©©Sabine Naumann - stock.adobe.com
in

Weshalb eine neue Niedrigzinsphase zunehmend wahrscheinlicher wird

von Michael Kordovsky

Die Zeichen mehren sich: Eine neue Niedrigzinsphase im Euroraum wird immer wahrscheinlicher. Nachdem die Europäische Zentralbank (EZB) im April 2025 ihre Leitzinsen erneut gesenkt hat, sehen Ökonomen und Marktbeobachter Spielräume für weitere Schritte. Der Hauptrefinanzierungssatz liegt nun bei 2,40 %, die Einlagefazilität bei 2,25 % und der Spitzenrefinanzierungssatz bei 2,65 %. Damit hat die EZB ihre Zinssätze binnen weniger Monate zum siebten Mal gesenkt.

Rückgang der Inflation bietet Zinsspielraum

Die Inflationsentwicklung gibt der EZB Rückenwind: Im März 2025 lag die jährliche Inflationsrate im Euroraum laut Eurostat bei 2,2 %, gegenüber 2,3 % im Februar. Die Kerninflation ging ebenfalls zurück. Die EZB sieht in ihrem aktuellen Statement den Disinflationsprozess als „gut voranschreitend“ an. Der Preisauftrieb bei Dienstleistungen habe sich in den vergangenen Monaten spürbar abgeschwächt. Die meisten Maßstäbe der zugrunde liegenden Inflation deuten laut EZB darauf hin, dass sich die Preissteigerung nachhaltig im Bereich des mittelfristigen Ziels von 2 % einpendeln wird.

Konjunkturelle Abschwächung

Hinzu kommen konjunkturelle Risiken: Die EZB prognostiziert für 2025 lediglich ein Wirtschaftswachstum von 0,9 % im Euroraum. EZB-Präsidentin Christine Lagarde warnte anlässlich der IWF-Frühjahrstagung in Washington vor den Folgen der globalen Handelsspannungen, insbesondere des von US-Präsident Donald Trump angefachten Zollstreits: „Die deutliche Eskalation der weltweiten Handelsspannungen und die damit verbundenen Unsicherheiten werden das Wachstum im Euroraum wahrscheinlich durch eine Dämpfung der Exporte bremsen.“ Bereits erste Dämpfer im Wirtschaftswachstum seien spürbar.

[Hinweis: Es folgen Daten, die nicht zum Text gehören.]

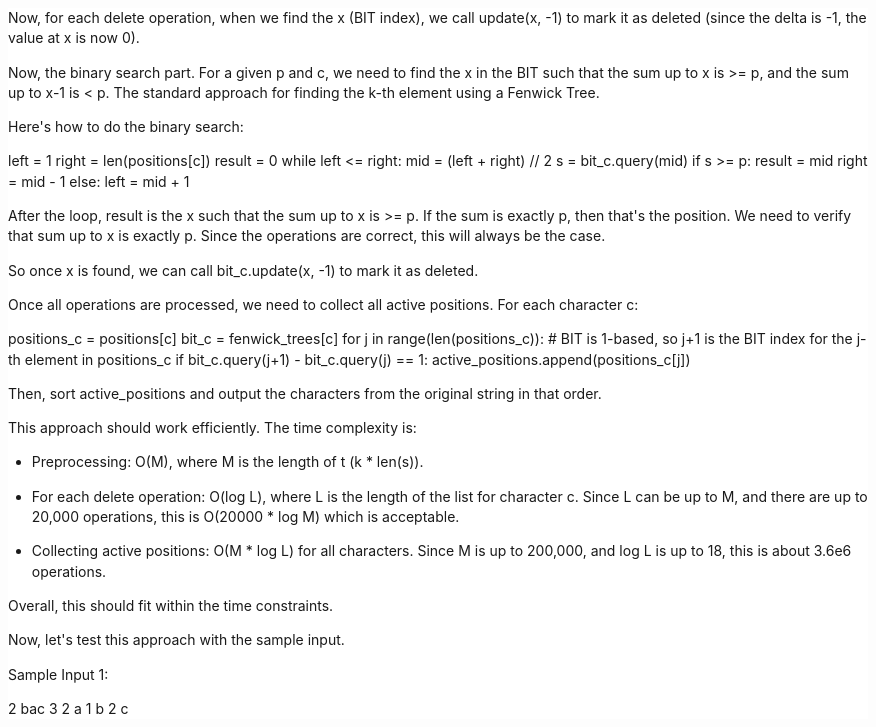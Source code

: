 Now, for each delete operation, when we find the x (BIT index), we call update(x, -1) to mark it as deleted (since the delta is -1, the value at x is now 0).

Now, the binary search part. For a given p and c, we need to find the x in the BIT such that the sum up to x is >= p, and the sum up to x-1 is < p. The standard approach for finding the k-th element using a Fenwick Tree.

Here's how to do the binary search:

left = 1
right = len(positions[c])
result = 0
while left <= right:
    mid = (left + right) // 2
    s = bit_c.query(mid)
    if s >= p:
        result = mid
        right = mid - 1
    else:
        left = mid + 1

After the loop, result is the x such that the sum up to x is >= p. If the sum is exactly p, then that's the position. We need to verify that sum up to x is exactly p. Since the operations are correct, this will always be the case.

So once x is found, we can call bit_c.update(x, -1) to mark it as deleted.

Once all operations are processed, we need to collect all active positions. For each character c:

positions_c = positions[c]
bit_c = fenwick_trees[c]
for j in range(len(positions_c)):
    # BIT is 1-based, so j+1 is the BIT index for the j-th element in positions_c
    if bit_c.query(j+1) - bit_c.query(j) == 1:
        active_positions.append(positions_c[j])

Then, sort active_positions and output the characters from the original string in that order.

This approach should work efficiently. The time complexity is:

- Preprocessing: O(M), where M is the length of t (k * len(s)).

- For each delete operation: O(log L), where L is the length of the list for character c. Since L can be up to M, and there are up to 20,000 operations, this is O(20000 * log M) which is acceptable.

- Collecting active positions: O(M * log L) for all characters. Since M is up to 200,000, and log L is up to 18, this is about 3.6e6 operations.

Overall, this should fit within the time constraints.

Now, let's test this approach with the sample input.

Sample Input 1:

2
bac
3
2 a
1 b
2 c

Die Belastungen wirken auch auf die Finanzmärkte: Eine sich verschlechternde Stimmung könnte laut Lagarde zu restriktiveren Finanzierungsbedingungen führen. Unternehmen und Haushalte könnten sich bei Investitionen und Konsumausgaben zurückhalten – so Lagarde laut einem von der EZB veröffentlichten Redetext. Für den Euroraum schloss Lagarde eine weitere Überarbeitung des Wachstumsausblicks nicht aus.

Forward-Kurve signalisiert weitere Zinssenkungen

Ein Blick auf die Zinserwartungen der Märkte bestätigt diese Einschätzung: Die Forward-Kurve für den 3-Monats-Euribor ist binnen weniger Wochen im Tief um rund 25 Basispunkte gesunken. Das erwartete Tief für Februar/März 2026 liegt aktuell bei 1,69 %. Damit rechnet der Markt bereits heute mit weiteren Zinssenkungen.

Der EZB-Rat zeigt sich entschlossen, „für eine nachhaltige Stabilisierung der Inflation beim mittelfristigen Zielwert von 2 %“ zu sorgen. Dabei bleibt die Zentralbank datenabhängig: „Die Festlegung des angemessenen geldpolitischen Kurses wird von der Datenlage abhängen und von Sitzung zu Sitzung erfolgen“, so die offizielle Verlautbarung.

Experten erwarten, dass die EZB bei weiter schwacher Konjunktur und anhaltend niedriger Inflation die Zinsen weiter senken könnte. Gegenüber der Agentur Bloomberg sagte Finnlands Notenbankchef, Olli Rehn: „Wenn im Juni vorausgesagt wird, dass die Inflation unter unser mittelfristiges Inflationsziel von 2 % fällt, dann ist die richtige Reaktion, die Zinsen weiter zu senken“.

Christine Lagarde deutete ebenfalls an, dass der EZB-Rat flexibel bleiben werde: „In der gegenwärtigen Situation, die von außergewöhnlich hoher Unsicherheit geprägt ist, werden die Zinsbeschlüsse des EZB-Rats auf seiner Beurteilung der Inflationsaussichten vor dem Hintergrund aktueller Wirtschafts- und Finanzdaten, der Dynamik der zugrunde liegenden Inflation sowie der Stärke der geldpolitischen Transmission basieren.“

Fazit: Neue Niedrigzinsphase nimmt Konturen an

Zusammengefasst deutet vieles darauf hin, dass der Euroraum vor einer neuen Niedrigzinsphase steht. Sinkende Inflationsraten, schwaches Wachstum und zusätzliche Belastungen durch den US-Zollstreit liefern der EZB-Argumente für eine weitere Lockerung der Geldpolitik. Die Finanzmärkte haben diese Perspektive bereits eingepreist. Sollten sich die wirtschaftlichen Rahmenbedingungen nicht deutlich verbessern, könnten die Leitzinsen der EZB in den kommenden Monaten weiter sinken – womit das Kapitel Niedrigzinsen in Europa länger offenbliebe, als viele noch vor kurzem erwartet hatten.